"For us, it's very saddening. It's not going to stop us. Jim Sr., the man who built this home, we always say, 'What would dad do?' And he would build bigger and better," said Yolanda Fierro, the Gold Pyramid House event coordinator.
The re-building process will be harrowing.
"The ceilings had caved in on all the furniture. The artifacts that we have inside the house, the gold fixtures everything's covered with soot," Fierro said.
WATCH: LOOK INSIDE THE GOLD PYRAMID HOUSE
The 17,000-square-foot, 55-foot-tall pyramid-shaped home serves as a museum, as well as a residence for the owners who built it and filled it with Egyptian artifacts.
Firefighters responded to the blaze at about 4 p.m. on Tuesday. The family's dog, Lulu, died in the fire, officials said. Jim Onan, who built the house with his wife, is now medically challenged and in a wheelchair.
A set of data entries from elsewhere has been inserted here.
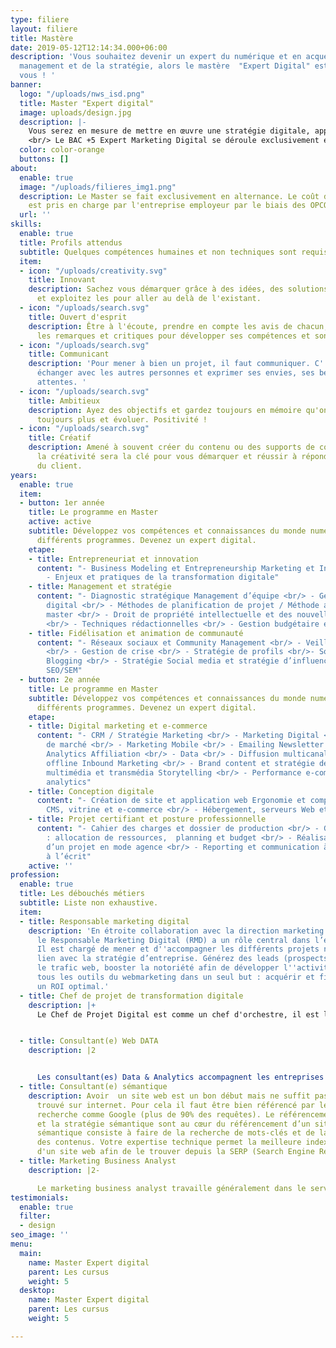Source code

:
 ```yaml
---
type: filiere
layout: filiere
title: Mastère
date: 2019-05-12T12:14:34.000+06:00
description: 'Vous souhaitez devenir un expert du numérique et en acquérir les clés
  management et de la stratégie, alors le mastère  "Expert Digital" est fait pour
  vous ! '
banner:
  logo: "/uploads/nws_isd.png"
  title: Master "Expert digital"
  image: uploads/design.jpg
  description: |-
    Vous serez en mesure de mettre en œuvre une stratégie digitale, apporter des solutions techniques et innovantes, manager une équipe et monter des budgets.
    <br/> Le BAC +5 Expert Marketing Digital se déroule exclusivement en alternance sur 18 mois selon un rythme d'une semaine à l'école et de trois semaines en entreprise.
  color: color-orange
  buttons: []
about:
  enable: true
  image: "/uploads/filieres_img1.png"
  description: Le Master se fait exclusivement en alternance. Le coût de la formation
    est pris en charge par l'entreprise employeur par le biais des OPCO.
  url: ''
skills:
  enable: true
  title: Profils attendus
  subtitle: Quelques compétences humaines et non techniques sont requises.
  item:
  - icon: "/uploads/creativity.svg"
    title: Innovant
    description: Sachez vous démarquer grâce à des idées, des solutions nouvelles
      et exploitez les pour aller au delà de l'existant.
  - icon: "/uploads/search.svg"
    title: Ouvert d'esprit
    description: Être à l'écoute, prendre en compte les avis de chacun, accepter positivement
      les remarques et critiques pour développer ses compétences et son sens de relationnel.
  - icon: "/uploads/search.svg"
    title: Communicant
    description: 'Pour mener à bien un projet, il faut communiquer. C''est à dire
      échanger avec les autres personnes et exprimer ses envies, ses besoins et ses
      attentes. '
  - icon: "/uploads/search.svg"
    title: Ambitieux
    description: Ayez des objectifs et gardez toujours en mémoire qu'on peut faire
      toujours plus et évoluer. Positivité !
  - icon: "/uploads/search.svg"
    title: Créatif
    description: Amené à souvent créer du contenu ou des supports de communication,
      la créativité sera la clé pour vous démarquer et réussir à répondre aux attentes
      du client.
years:
  enable: true
  item:
  - button: 1er année
    title: Le programme en Master
    active: active
    subtitle: Développez vos compétences et connaissances du monde numérique via nos
      différents programmes. Devenez un expert digital.
    etape:
    - title: Entrepreneuriat et innovation
      content: "- Business Modeling et Entrepreneurship Marketing et Innovation <br/>
        - Enjeux et pratiques de la transformation digitale"
    - title: Management et stratégie
      content: "- Diagnostic stratégique Management d’équipe <br/> - Gestion de projet
        digital <br/> - Méthodes de planification de projet / Méthode agile / Scrum
        master <br/> - Droit de propriété intellectuelle et des nouvelles technologies
        <br/> - Techniques rédactionnelles <br/> - Gestion budgétaire et trésorerie"
    - title: Fidélisation et animation de communauté
      content: "- Réseaux sociaux et Community Management <br/> - Veille et e-reputation
        <br/> - Gestion de crise <br/> - Stratégie de profils <br/>- Social media
        Blogging <br/> - Stratégie Social media et stratégie d’influence <br/>- Référencement
        SEO/SEM"
  - button: 2e année
    title: Le programme en Master
    subtitle: Développez vos compétences et connaissances du monde numérique via nos
      différents programmes. Devenez un expert digital.
    etape:
    - title: Digital marketing et e-commerce
      content: "- CRM / Stratégie Marketing <br/> - Marketing Digital <br/> - Etude
        de marché <br/> - Marketing Mobile <br/> - Emailing Newsletter <br/> - Google
        Analytics Affiliation <br/> - Data <br/> - Diffusion multicanal online et
        offline Inbound Marketing <br/> - Brand content et stratégie de marque Contenu
        multimédia et transmédia Storytelling <br/> - Performance e-commerce et web
        analytics"
    - title: Conception digitale
      content: "- Création de site et application web Ergonomie et comportements utilisateurs
        CMS, vitrine et e-commerce <br/> - Hébergement, serveurs Web et cloud Computing"
    - title: Projet certifiant et posture professionnelle
      content: "- Cahier des charges et dossier de production <br/> - Gestion de projet
        : allocation de ressources,  planning et budget <br/> - Réalisation et gestion
        d’un projet en mode agence <br/> - Reporting et communication à l’oral et
        à l’écrit"
    active: ''
profession:
  enable: true
  title: Les débouchés métiers
  subtitle: Liste non exhaustive.
  item:
  - title: Responsable marketing digital
    description: 'En étroite collaboration avec la direction marketing et communication,
      le Responsable Marketing Digital (RMD) a un rôle central dans l’entreprise.
      Il est chargé de mener et d''accompagner les différents projets numériques en
      lien avec la stratégie d’entreprise. Générez des leads (prospects), augmentez
      le trafic web, booster la notoriété afin de développer l''activité. Il exploite
      tous les outils du webmarketing dans un seul but : acquérir et fidéliser avec
      un ROI optimal.'
  - title: Chef de projet de transformation digitale
    description: |+
      Le Chef de Projet Digital est comme un chef d'orchestre, il est le coordinateur de l’ensemble des étapes relatives à la réalisation d’un projet web ou mobile : création de sites web ou d’applications mobiles etc. Il est un élément clé dans une entreprise ou une agence de communication. En effet, il s’occupe de la réalisation de tous les projets digitaux de sa société. Il doit avoir des compétences en web, en management et doit être sensible à l’innovation.


  - title: Consultant(e) Web DATA
    description: |2


      Les consultant(es) Data & Analytics accompagnent les entreprises dans leurs projets de mise sous contrôle et de valorisation de leurs données pour répondre aux enjeux multiples auxquelles elles se retrouvent confrontées (mise en conformité, compétitivité, etc.). La data est partout et il faut savoir la collecter, l’analyser et l’interpréter  afin de mieux orienter les entreprises dans leur prise de décision marketing : optimisation du parcours client, pilotage de leurs investissements média, amélioration de leurs offres de produits/services, RH,...
  - title: Consultant(e) sémantique
    description: Avoir  un site web est un bon début mais ne suffit pas pour être
      trouvé sur internet. Pour cela il faut être bien référencé par les moteurs de
      recherche comme Google (plus de 90% des requêtes). Le référencement naturel
      et la stratégie sémantique sont au cœur du référencement d’un site web.  L'audit
      sémantique consiste à faire de la recherche de mots-clés et de la catégorisation
      des contenus. Votre expertise technique permet la meilleure indexation possible
      d'un site web afin de le trouver depuis la SERP (Search Engine Results Page).
  - title: Marketing Business Analyst
    description: |2-

      Le marketing business analyst travaille généralement dans le service ou le département marketing stratégique et opérationnel d'une entreprise. Il détermine les KPI (ou Key Performance Indicator, indicateur clé de performance) indispensables pour mesurer les progrès effectués par rapport aux objectifs stratégiques. Il est chargé de définir différents outils d'analyse, de concevoir des tableaux de bord qui aident la prise de décision et au suivi de la performance commerciale, étudie les bases de données et définit le ROI.
testimonials:
  enable: true
  filter:
  - design
seo_image: ''
menu:
  main:
    name: Master Expert digital
    parent: Les cursus
    weight: 5
  desktop:
    name: Master Expert digital
    parent: Les cursus
    weight: 5

---
```

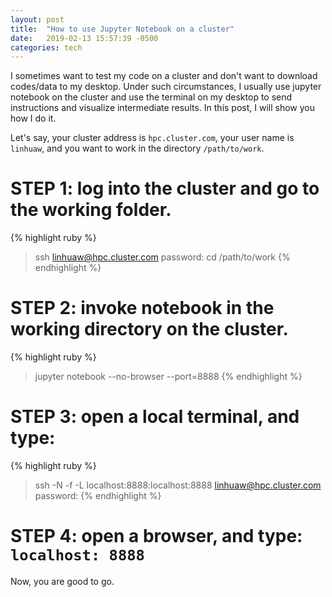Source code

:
 ```yaml
---
layout: post
title:  "How to use Jupyter Notebook on a cluster"
date:   2019-02-13 15:57:39 -0500
categories: tech
---
```

<!-- You’ll find this post in your `_posts` directory. Go ahead and edit it and re-build the site to see your changes. You can rebuild the site in many different ways, but the most common way is to run `jekyll serve`, which launches a web server and auto-regenerates your site when a file is updated.

To add new posts, simply add a file in the `_posts` directory that follows the convention `YYYY-MM-DD-name-of-post.ext` and includes the necessary front matter. Take a look at the source for this post to get an idea about how it works.

Jekyll also offers powerful support for code snippets:

{% highlight ruby %}
def print_hi(name)
  puts "Hi, #{name}"
end
print_hi('Tom')
#=> prints 'Hi, Tom' to STDOUT.
{% endhighlight %}

Check out the [Jekyll docs][jekyll-docs] for more info on how to get the most out of Jekyll. File all bugs/feature requests at [Jekyll’s GitHub repo][jekyll-gh]. If you have questions, you can ask them on [Jekyll Talk][jekyll-talk].

[jekyll-docs]: https://jekyllrb.com/docs/home
[jekyll-gh]:   https://github.com/jekyll/jekyll
[jekyll-talk]: https://talk.jekyllrb.com/ -->

I sometimes want to test my code on a cluster and don't want to download codes/data to my desktop. Under such circumstances, I usually use jupyter notebook on the cluster and use the terminal on my desktop to send instructions and visualize intermediate results. In this post, I will show you how I do it.

Let's say, your cluster address is `hpc.cluster.com`, your user name is `linhuaw`, and you want to work in the directory `/path/to/work`.

# STEP 1: log into the cluster and go to the working folder.
{% highlight ruby %}
> ssh linhuaw@hpc.cluster.com
> password:
> cd /path/to/work
{% endhighlight %}

# STEP 2: invoke notebook in the working directory on the cluster.
{% highlight ruby %}
> jupyter notebook --no-browser --port=8888
{% endhighlight %}

# STEP 3: open a local terminal, and type: 
{% highlight ruby %}
> ssh -N -f -L localhost:8888:localhost:8888 linhuaw@hpc.cluster.com
> password: 
{% endhighlight %}

# STEP 4: open a browser, and type: `localhost: 8888`

Now, you are good to go.

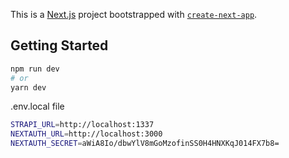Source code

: This is a [Next.js](https://nextjs.org/) project bootstrapped with [`create-next-app`](https://github.com/vercel/next.js/tree/canary/packages/create-next-app).

## Getting Started


```bash
npm run dev
# or
yarn dev
```

.env.local file
```bash
STRAPI_URL=http://localhost:1337
NEXTAUTH_URL=http://localhost:3000
NEXTAUTH_SECRET=aWiA8Io/dbwYlV8mGoMzofinSS0H4HNXKqJ014FX7b8=
```

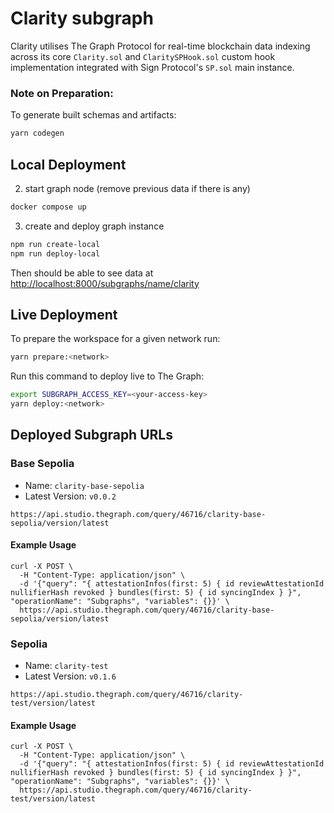 # Clarity subgraph

Clarity utilises The Graph Protocol for real-time blockchain data indexing across its core `Clarity.sol` and `ClaritySPHook.sol` custom hook implementation integrated with Sign Protocol's `SP.sol` main instance.

### Note on Preparation:

To generate built schemas and artifacts:

```bash
yarn codegen
```

## Local Deployment

2. start graph node (remove previous data if there is any)

```bash
docker compose up
```

3. create and deploy graph instance

```bash
npm run create-local
npm run deploy-local
```

Then should be able to see data at [http://localhost:8000/subgraphs/name/clarity](http://localhost:8000/subgraphs/name/clarity)

## Live Deployment

To prepare the workspace for a given network run:

```bash
yarn prepare:<network>
```

Run this command to deploy live to The Graph:

```bash
export SUBGRAPH_ACCESS_KEY=<your-access-key>
yarn deploy:<network>
```

## Deployed Subgraph URLs

### Base Sepolia

- Name: `clarity-base-sepolia`
- Latest Version: `v0.0.2`

```
https://api.studio.thegraph.com/query/46716/clarity-base-sepolia/version/latest
```

#### Example Usage

```
curl -X POST \
  -H "Content-Type: application/json" \
  -d '{"query": "{ attestationInfos(first: 5) { id reviewAttestationId nullifierHash revoked } bundles(first: 5) { id syncingIndex } }", "operationName": "Subgraphs", "variables": {}}' \
  https://api.studio.thegraph.com/query/46716/clarity-base-sepolia/version/latest
```

### Sepolia

- Name: `clarity-test`
- Latest Version: `v0.1.6`

```
https://api.studio.thegraph.com/query/46716/clarity-test/version/latest
```

#### Example Usage

```
curl -X POST \
  -H "Content-Type: application/json" \
  -d '{"query": "{ attestationInfos(first: 5) { id reviewAttestationId nullifierHash revoked } bundles(first: 5) { id syncingIndex } }", "operationName": "Subgraphs", "variables": {}}' \
  https://api.studio.thegraph.com/query/46716/clarity-test/version/latest
```
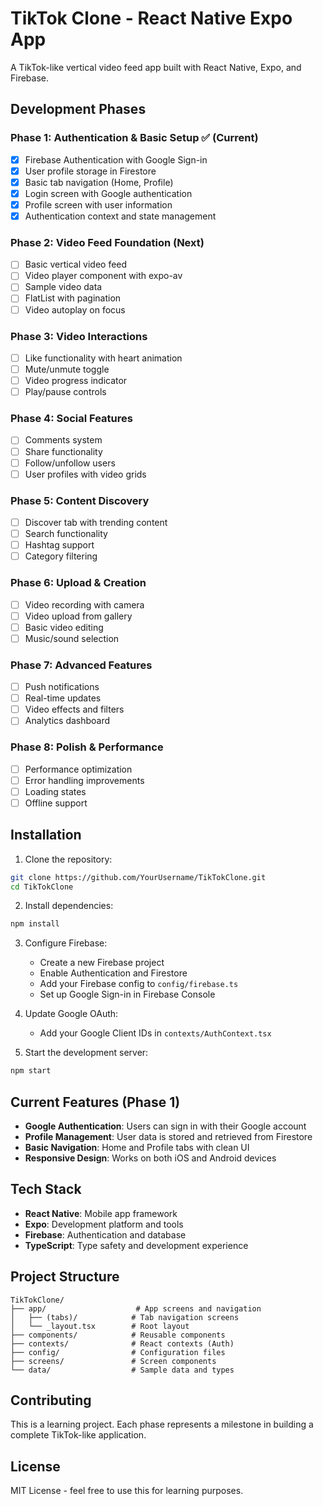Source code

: # TikTok Clone - React Native Expo App

A TikTok-like vertical video feed app built with React Native, Expo, and Firebase.

## Development Phases

### Phase 1: Authentication & Basic Setup ✅ (Current)
- [x] Firebase Authentication with Google Sign-in
- [x] User profile storage in Firestore
- [x] Basic tab navigation (Home, Profile)
- [x] Login screen with Google authentication
- [x] Profile screen with user information
- [x] Authentication context and state management

### Phase 2: Video Feed Foundation (Next)
- [ ] Basic vertical video feed
- [ ] Video player component with expo-av
- [ ] Sample video data
- [ ] FlatList with pagination
- [ ] Video autoplay on focus

### Phase 3: Video Interactions
- [ ] Like functionality with heart animation
- [ ] Mute/unmute toggle
- [ ] Video progress indicator
- [ ] Play/pause controls

### Phase 4: Social Features
- [ ] Comments system
- [ ] Share functionality
- [ ] Follow/unfollow users
- [ ] User profiles with video grids

### Phase 5: Content Discovery
- [ ] Discover tab with trending content
- [ ] Search functionality
- [ ] Hashtag support
- [ ] Category filtering

### Phase 6: Upload & Creation
- [ ] Video recording with camera
- [ ] Video upload from gallery
- [ ] Basic video editing
- [ ] Music/sound selection

### Phase 7: Advanced Features
- [ ] Push notifications
- [ ] Real-time updates
- [ ] Video effects and filters
- [ ] Analytics dashboard

### Phase 8: Polish & Performance
- [ ] Performance optimization
- [ ] Error handling improvements
- [ ] Loading states
- [ ] Offline support

## Installation

1. Clone the repository:
```bash
git clone https://github.com/YourUsername/TikTokClone.git
cd TikTokClone
```

2. Install dependencies:
```bash
npm install
```

3. Configure Firebase:
   - Create a new Firebase project
   - Enable Authentication and Firestore
   - Add your Firebase config to `config/firebase.ts`
   - Set up Google Sign-in in Firebase Console

4. Update Google OAuth:
   - Add your Google Client IDs in `contexts/AuthContext.tsx`

5. Start the development server:
```bash
npm start
```

## Current Features (Phase 1)

- **Google Authentication**: Users can sign in with their Google account
- **Profile Management**: User data is stored and retrieved from Firestore
- **Basic Navigation**: Home and Profile tabs with clean UI
- **Responsive Design**: Works on both iOS and Android devices

## Tech Stack

- **React Native**: Mobile app framework
- **Expo**: Development platform and tools
- **Firebase**: Authentication and database
- **TypeScript**: Type safety and development experience

## Project Structure

```
TikTokClone/
├── app/                    # App screens and navigation
│   ├── (tabs)/            # Tab navigation screens
│   └── _layout.tsx        # Root layout
├── components/            # Reusable components
├── contexts/              # React contexts (Auth)
├── config/                # Configuration files
├── screens/               # Screen components
└── data/                  # Sample data and types
```

## Contributing

This is a learning project. Each phase represents a milestone in building a complete TikTok-like application.

## License

MIT License - feel free to use this for learning purposes.
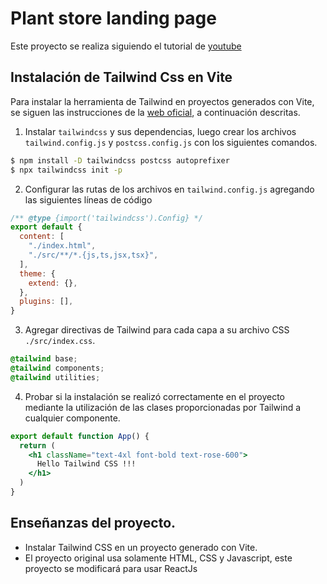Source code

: # Plant store landing page

Este proyecto se realiza siguiendo el tutorial de [youtube](https://www.youtube.com/watch?v=zKguO4oaAGs)

## Instalación de Tailwind Css en Vite
Para instalar la herramienta de Tailwind en proyectos generados con Vite, se siguen las instrucciones de la [web oficial](https://tailwindcss.com/docs/guides/vite), a continuación descritas.

1. Instalar `tailwindcss` y sus dependencias, luego crear los archivos `tailwind.config.js` y `postcss.config.js` con los siguientes comandos.
```bash
$ npm install -D tailwindcss postcss autoprefixer
$ npx tailwindcss init -p
```

2. Configurar las rutas de los archivos en `tailwind.config.js` agregando las siguientes líneas de código

``` js
/** @type {import('tailwindcss').Config} */
export default {
  content: [
    "./index.html",
    "./src/**/*.{js,ts,jsx,tsx}",
  ],
  theme: {
    extend: {},
  },
  plugins: [],
}
```

3. Agregar directivas de Tailwind para cada capa a su archivo CSS `./src/index.css`.
```CSS
@tailwind base;
@tailwind components;
@tailwind utilities;
```

4. Probar si la instalación se realizó correctamente en el proyecto mediante la utilización de las clases proporcionadas por Tailwind a cualquier componente.
```jsx
export default function App() {
  return (
    <h1 className="text-4xl font-bold text-rose-600">
      Hello Tailwind CSS !!!
    </h1>
  )
}
```


## Enseñanzas del proyecto.
- Instalar Tailwind CSS en un proyecto generado con Vite.
- El proyecto original usa solamente HTML, CSS y Javascript, este proyecto se modificará para usar ReactJs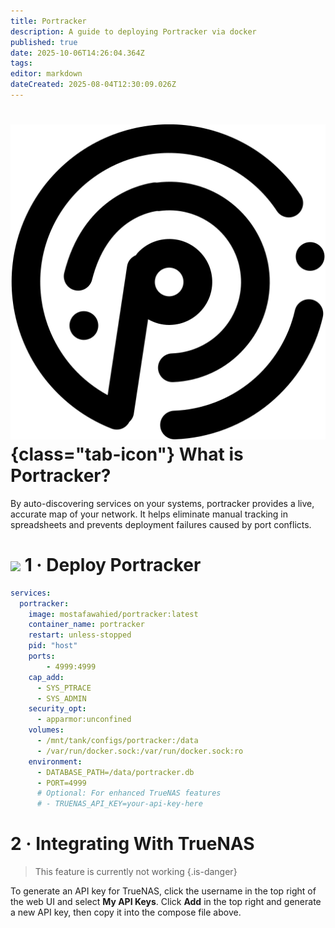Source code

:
 ```yaml
---
title: Portracker
description: A guide to deploying Portracker via docker
published: true
date: 2025-10-06T14:26:04.364Z
tags: 
editor: markdown
dateCreated: 2025-08-04T12:30:09.026Z
---
```


# ![](/portracker.png){class="tab-icon"} What is Portracker?
By auto-discovering services on your systems, portracker provides a live, accurate map of your network. It helps eliminate manual tracking in spreadsheets and prevents deployment failures caused by port conflicts.

# <img src="/docker.png" class="tab-icon"> 1 · Deploy Portracker

```yaml
services:
  portracker:
    image: mostafawahied/portracker:latest
    container_name: portracker
    restart: unless-stopped
    pid: "host"
    ports:
    	- 4999:4999
    cap_add:
      - SYS_PTRACE
      - SYS_ADMIN
    security_opt:
      - apparmor:unconfined
    volumes:
      - /mnt/tank/configs/portracker:/data
      - /var/run/docker.sock:/var/run/docker.sock:ro
    environment:
      - DATABASE_PATH=/data/portracker.db
      - PORT=4999
      # Optional: For enhanced TrueNAS features
      # - TRUENAS_API_KEY=your-api-key-here
```

# 2 · Integrating With TrueNAS
> 
> This feature is currently not working
{.is-danger}


To generate an API key for TrueNAS, click the username in the top right of the web UI and select **My API Keys**. Click **Add** in the top right and generate a new API key, then copy it into the compose file above.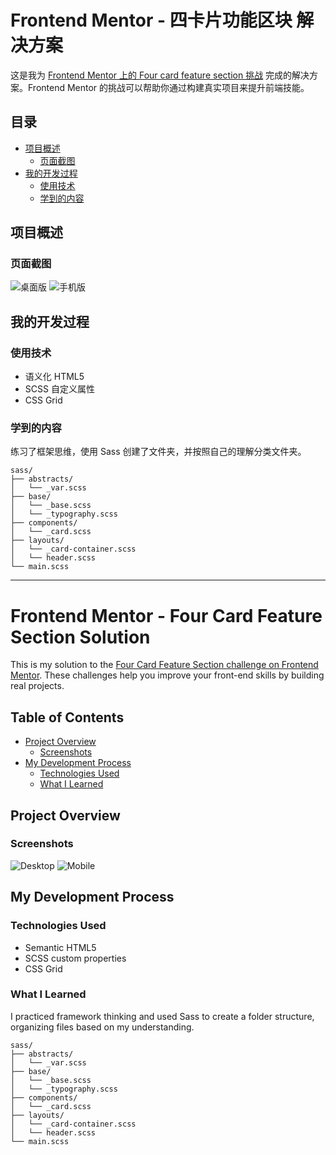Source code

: # Frontend Mentor - 四卡片功能区块 解决方案

这是我为 [Frontend Mentor 上的 Four card feature section 挑战](https://www.frontendmentor.io/challenges/four-card-feature-section-weK1eFYK) 完成的解决方案。Frontend Mentor 的挑战可以帮助你通过构建真实项目来提升前端技能。

## 目录

-   [项目概述](#项目概述)
    -   [页面截图](#页面截图)
-   [我的开发过程](#我的开发过程)
    -   [使用技术](#使用技术)
    -   [学到的内容](#学到的内容)

## 项目概述

### 页面截图

![桌面版](./completed/desktop.png)
![手机版](./completed/moblie.jpg)

## 我的开发过程

### 使用技术

-   语义化 HTML5
-   SCSS 自定义属性
-   CSS Grid

### 学到的内容

练习了框架思维，使用 Sass 创建了文件夹，并按照自己的理解分类文件夹。

```plaintext
sass/
├── abstracts/
│   └── _var.scss
├── base/
│   └── _base.scss
│   └── _typography.scss
├── components/
│   └── _card.scss
├── layouts/
│   └── _card-container.scss
│   └── header.scss
└── main.scss
```

---

# Frontend Mentor - Four Card Feature Section Solution

This is my solution to the [Four Card Feature Section challenge on Frontend Mentor](https://www.frontendmentor.io/challenges/four-card-feature-section-weK1eFYK). These challenges help you improve your front-end skills by building real projects.

## Table of Contents

-   [Project Overview](#project-overview)
    -   [Screenshots](#screenshots)
-   [My Development Process](#my-development-process)
    -   [Technologies Used](#technologies-used)
    -   [What I Learned](#what-i-learned)

## Project Overview

### Screenshots

![Desktop](./completed/desktop.png)
![Mobile](./completed/moblie.jpg)

## My Development Process

### Technologies Used

-   Semantic HTML5
-   SCSS custom properties
-   CSS Grid

### What I Learned

I practiced framework thinking and used Sass to create a folder structure, organizing files based on my understanding.

```plaintext
sass/
├── abstracts/
│   └── _var.scss
├── base/
│   └── _base.scss
│   └── _typography.scss
├── components/
│   └── _card.scss
├── layouts/
│   └── _card-container.scss
│   └── header.scss
└── main.scss
```
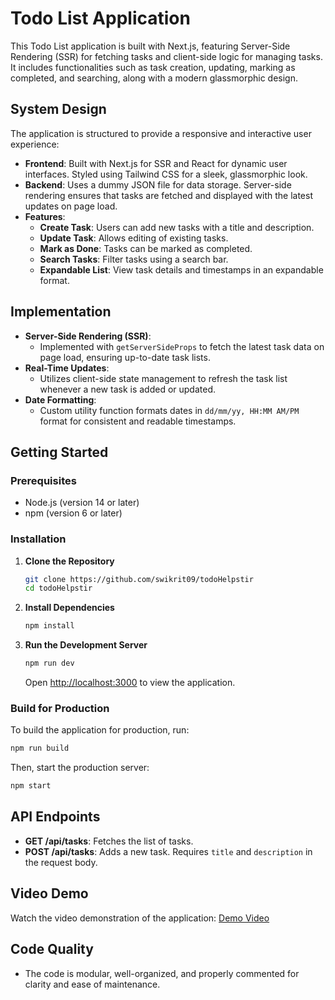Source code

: # Todo List Application

This Todo List application is built with Next.js, featuring Server-Side Rendering (SSR) for fetching tasks and client-side logic for managing tasks. It includes functionalities such as task creation, updating, marking as completed, and searching, along with a modern glassmorphic design.

## System Design

The application is structured to provide a responsive and interactive user experience:

- **Frontend**: Built with Next.js for SSR and React for dynamic user interfaces. Styled using Tailwind CSS for a sleek, glassmorphic look.
- **Backend**: Uses a dummy JSON file for data storage. Server-side rendering ensures that tasks are fetched and displayed with the latest updates on page load.
- **Features**:
  - **Create Task**: Users can add new tasks with a title and description.
  - **Update Task**: Allows editing of existing tasks.
  - **Mark as Done**: Tasks can be marked as completed.
  - **Search Tasks**: Filter tasks using a search bar.
  - **Expandable List**: View task details and timestamps in an expandable format.

## Implementation

- **Server-Side Rendering (SSR)**: 
  - Implemented with `getServerSideProps` to fetch the latest task data on page load, ensuring up-to-date task lists.
- **Real-Time Updates**: 
  - Utilizes client-side state management to refresh the task list whenever a new task is added or updated.
- **Date Formatting**: 
  - Custom utility function formats dates in `dd/mm/yy, HH:MM AM/PM` format for consistent and readable timestamps.

## Getting Started

### Prerequisites

- Node.js (version 14 or later)
- npm (version 6 or later)

### Installation

1. **Clone the Repository**

   ```bash
   git clone https://github.com/swikrit09/todoHelpstir
   cd todoHelpstir
   ```

2. **Install Dependencies**

   ```bash
   npm install
   ```

3. **Run the Development Server**

   ```bash
   npm run dev
   ```

   Open [http://localhost:3000](http://localhost:3000) to view the application.

### Build for Production

To build the application for production, run:

```bash
npm run build
```

Then, start the production server:

```bash
npm start
```

## API Endpoints

- **GET /api/tasks**: Fetches the list of tasks.
- **POST /api/tasks**: Adds a new task. Requires `title` and `description` in the request body.

## Video Demo

Watch the video demonstration of the application: [Demo Video](https://www.loom.com/share/a07652fc7b684b71a53740f8e0cbf9c4) 

## Code Quality

- The code is modular, well-organized, and properly commented for clarity and ease of maintenance.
He was able to escape with the help of his wife and caretaker.
At least two firefighters were hospitalized with injuries.
Construction crews were working on the six story structure when the fire started.
Officials said the design created challenges for firefighters. Heavy smoke and the unique and confusing layout caused several firefighting companies to become lost in the house. All were rescued or were able to eventually find their way out.
Jim and Linda Onan began building the home in 1977 and it was finished in 1982. The family ran tours inside for 17 years and it's become beloved in the community.
"I'd like to see it again certainly. I'd like to see it be re-built. It's just a pity that a nice guy whose done a lot for the community built this wonderful place and it caught fire and burned down," said Jeff Kostroski, who has visited the house. "It's just a shame."